_Task_
Your answer should be the full data, transcribed exactly, with no pictures in it.

● ● ● ● ● ● ●

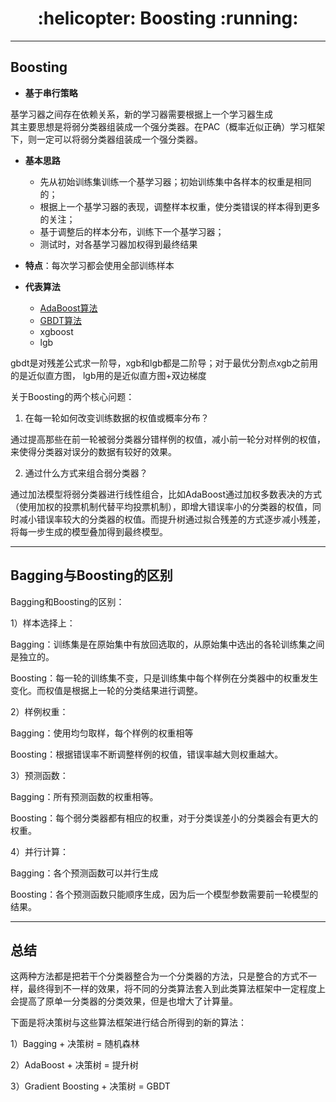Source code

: <h1 align = "center">:helicopter: Boosting :running:</h1>

---

## Boosting

 - **基于串行策略**
 
基学习器之间存在依赖关系，新的学习器需要根据上一个学习器生成<br>
其主要思想是将弱分类器组装成一个强分类器。在PAC（概率近似正确）学习框架下，则一定可以将弱分类器组装成一个强分类器。

 - **基本思路**
    - 先从初始训练集训练一个基学习器；初始训练集中各样本的权重是相同的；
    - 根据上一个基学习器的表现，调整样本权重，使分类错误的样本得到更多的关注；
    - 基于调整后的样本分布，训练下一个基学习器；
    - 测试时，对各基学习器加权得到最终结果
 
 - **特点**：每次学习都会使用全部训练样本
 - **代表算法**
    - [AdaBoost算法](https://blog.csdn.net/guyuealian/article/details/70995333)
    - [GBDT算法](http://www.jianshu.com/p/005a4e6ac775)
    - xgboost
    - lgb

gbdt是对残差公式求一阶导，xgb和lgb都是二阶导；对于最优分割点xgb之前用的是近似直方图，
lgb用的是近似直方图+双边梯度

关于Boosting的两个核心问题：

1. 在每一轮如何改变训练数据的权值或概率分布？

通过提高那些在前一轮被弱分类器分错样例的权值，减小前一轮分对样例的权值，来使得分类器对误分的数据有较好的效果。

2. 通过什么方式来组合弱分类器？

通过加法模型将弱分类器进行线性组合，比如AdaBoost通过加权多数表决的方式（使用加权的投票机制代替平均投票机制），即增大错误率小的分类器的权值，同时减小错误率较大的分类器的权值。而提升树通过拟合残差的方式逐步减小残差，将每一步生成的模型叠加得到最终模型。


---
## Bagging与Boosting的区别

Bagging和Boosting的区别：

1）样本选择上：

Bagging：训练集是在原始集中有放回选取的，从原始集中选出的各轮训练集之间是独立的。

Boosting：每一轮的训练集不变，只是训练集中每个样例在分类器中的权重发生变化。而权值是根据上一轮的分类结果进行调整。

2）样例权重：

Bagging：使用均匀取样，每个样例的权重相等

Boosting：根据错误率不断调整样例的权值，错误率越大则权重越大。

3）预测函数：

Bagging：所有预测函数的权重相等。

Boosting：每个弱分类器都有相应的权重，对于分类误差小的分类器会有更大的权重。

4）并行计算：

Bagging：各个预测函数可以并行生成

Boosting：各个预测函数只能顺序生成，因为后一个模型参数需要前一轮模型的结果。

--- 

## 总结

这两种方法都是把若干个分类器整合为一个分类器的方法，只是整合的方式不一样，最终得到不一样的效果，将不同的分类算法套入到此类算法框架中一定程度上会提高了原单一分类器的分类效果，但是也增大了计算量。

下面是将决策树与这些算法框架进行结合所得到的新的算法：

1）Bagging + 决策树 = 随机森林

2）AdaBoost + 决策树 = 提升树

3）Gradient Boosting + 决策树 = GBDT
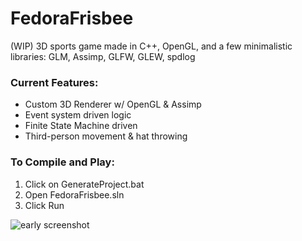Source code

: # FedoraFrisbee
(WIP) 3D sports game made in C++, OpenGL, and a few minimalistic libraries: GLM, Assimp, GLFW, GLEW, spdlog

### Current Features: ###
- Custom 3D Renderer w/ OpenGL & Assimp <br>
- Event system driven logic <br>
- Finite State Machine driven <br>
- Third-person movement & hat throwing <br>

### To Compile and Play: ###
1. Click on GenerateProject.bat <br>
2. Open FedoraFrisbee.sln <br>
3. Click Run

![early screenshot](https://imgur.com/Pe0sZO2)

● ● ● ● ● ● ●

_Solution to this task_
Source code

: <h1 align = "center">:helicopter: Boosting :running:</h1>

---

## Boosting

 - **基于串行策略**
 
基学习器之间存在依赖关系，新的学习器需要根据上一个学习器生成<br>
其主要思想是将弱分类器组装成一个强分类器。在PAC（概率近似正确）学习框架下，则一定可以将弱分类器组装成一个强分类器。

 - **基本思路**
    - 先从初始训练集训练一个基学习器；初始训练集中各样本的权重是相同的；
    - 根据上一个基学习器的表现，调整样本权重，使分类错误的样本得到更多的关注；
    - 基于调整后的样本分布，训练下一个基学习器；
    - 测试时，对各基学习器加权得到最终结果
 
 - **特点**：每次学习都会使用全部训练样本
 - **代表算法**
    - [AdaBoost算法](https://blog.csdn.net/guyuealian/article/details/70995333)
    - [GBDT算法](http://www.jianshu.com/p/005a4e6ac775)
    - xgboost
    - lgb

gbdt是对残差公式求一阶导，xgb和lgb都是二阶导；对于最优分割点xgb之前用的是近似直方图，
lgb用的是近似直方图+双边梯度

关于Boosting的两个核心问题：

1. 在每一轮如何改变训练数据的权值或概率分布？

通过提高那些在前一轮被弱分类器分错样例的权值，减小前一轮分对样例的权值，来使得分类器对误分的数据有较好的效果。

2. 通过什么方式来组合弱分类器？

通过加法模型将弱分类器进行线性组合，比如AdaBoost通过加权多数表决的方式（使用加权的投票机制代替平均投票机制），即增大错误率小的分类器的权值，同时减小错误率较大的分类器的权值。而提升树通过拟合残差的方式逐步减小残差，将每一步生成的模型叠加得到最终模型。


---
## Bagging与Boosting的区别

Bagging和Boosting的区别：

1）样本选择上：

Bagging：训练集是在原始集中有放回选取的，从原始集中选出的各轮训练集之间是独立的。

Boosting：每一轮的训练集不变，只是训练集中每个样例在分类器中的权重发生变化。而权值是根据上一轮的分类结果进行调整。

2）样例权重：

Bagging：使用均匀取样，每个样例的权重相等

Boosting：根据错误率不断调整样例的权值，错误率越大则权重越大。

3）预测函数：

Bagging：所有预测函数的权重相等。

Boosting：每个弱分类器都有相应的权重，对于分类误差小的分类器会有更大的权重。

4）并行计算：

Bagging：各个预测函数可以并行生成

Boosting：各个预测函数只能顺序生成，因为后一个模型参数需要前一轮模型的结果。

--- 

## 总结

这两种方法都是把若干个分类器整合为一个分类器的方法，只是整合的方式不一样，最终得到不一样的效果，将不同的分类算法套入到此类算法框架中一定程度上会提高了原单一分类器的分类效果，但是也增大了计算量。

下面是将决策树与这些算法框架进行结合所得到的新的算法：

1）Bagging + 决策树 = 随机森林

2）AdaBoost + 决策树 = 提升树

3）Gradient Boosting + 决策树 = GBDT
Source code

: # FedoraFrisbee
(WIP) 3D sports game made in C++, OpenGL, and a few minimalistic libraries: GLM, Assimp, GLFW, GLEW, spdlog

### Current Features: ###
- Custom 3D Renderer w/ OpenGL & Assimp <br>
- Event system driven logic <br>
- Finite State Machine driven <br>
- Third-person movement & hat throwing <br>

### To Compile and Play: ###
1. Click on GenerateProject.bat <br>
2. Open FedoraFrisbee.sln <br>
3. Click Run

![early screenshot](https://imgur.com/Pe0sZO2)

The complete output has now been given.